- _PROBLEM_:
Return, without anything added, the lines from the one containing "- [x] 24. Create" through the end of the entries below, exactly as written.

Dataset records
--- START ---

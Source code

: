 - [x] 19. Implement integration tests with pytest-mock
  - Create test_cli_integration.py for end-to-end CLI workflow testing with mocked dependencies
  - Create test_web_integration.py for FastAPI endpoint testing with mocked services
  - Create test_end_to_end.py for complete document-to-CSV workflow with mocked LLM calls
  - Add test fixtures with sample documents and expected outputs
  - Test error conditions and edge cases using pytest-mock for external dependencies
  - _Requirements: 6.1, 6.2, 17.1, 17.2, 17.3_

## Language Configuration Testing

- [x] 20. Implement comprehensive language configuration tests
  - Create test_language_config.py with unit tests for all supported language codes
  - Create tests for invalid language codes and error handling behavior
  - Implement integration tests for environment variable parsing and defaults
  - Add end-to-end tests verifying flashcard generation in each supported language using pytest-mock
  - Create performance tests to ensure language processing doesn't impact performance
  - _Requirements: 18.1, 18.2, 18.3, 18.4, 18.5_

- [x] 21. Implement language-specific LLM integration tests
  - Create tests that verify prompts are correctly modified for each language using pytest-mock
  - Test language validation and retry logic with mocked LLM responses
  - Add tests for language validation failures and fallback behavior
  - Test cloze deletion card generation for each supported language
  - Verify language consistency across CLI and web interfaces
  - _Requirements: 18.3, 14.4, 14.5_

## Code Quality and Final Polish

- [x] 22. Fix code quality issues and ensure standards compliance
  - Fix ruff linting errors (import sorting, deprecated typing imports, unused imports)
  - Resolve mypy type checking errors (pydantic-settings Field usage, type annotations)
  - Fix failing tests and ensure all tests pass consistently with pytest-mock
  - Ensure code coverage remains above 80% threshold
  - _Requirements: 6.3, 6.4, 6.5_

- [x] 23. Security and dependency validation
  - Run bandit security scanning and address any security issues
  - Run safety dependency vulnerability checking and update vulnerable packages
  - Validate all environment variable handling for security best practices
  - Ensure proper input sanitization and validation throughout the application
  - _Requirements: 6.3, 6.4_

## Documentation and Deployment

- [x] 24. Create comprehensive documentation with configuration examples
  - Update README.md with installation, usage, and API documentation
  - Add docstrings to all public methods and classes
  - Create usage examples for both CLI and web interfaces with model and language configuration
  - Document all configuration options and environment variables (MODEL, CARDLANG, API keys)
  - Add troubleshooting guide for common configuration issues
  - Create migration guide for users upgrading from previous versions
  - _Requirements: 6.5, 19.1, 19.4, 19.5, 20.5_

--- END ---

- _RESPONSE TO THE TASK_:
- [x] 24. Create comprehensive documentation with configuration examples
  - Update README.md with installation, usage, and API documentation
  - Add docstrings to all public methods and classes
  - Create usage examples for both CLI and web interfaces with model and language configuration
  - Document all configuration options and environment variables (MODEL, CARDLANG, API keys)
  - Add troubleshooting guide for common configuration issues
  - Create migration guide for users upgrading from previous versions
  - _Requirements: 6.5, 19.1, 19.4, 19.5, 20.5_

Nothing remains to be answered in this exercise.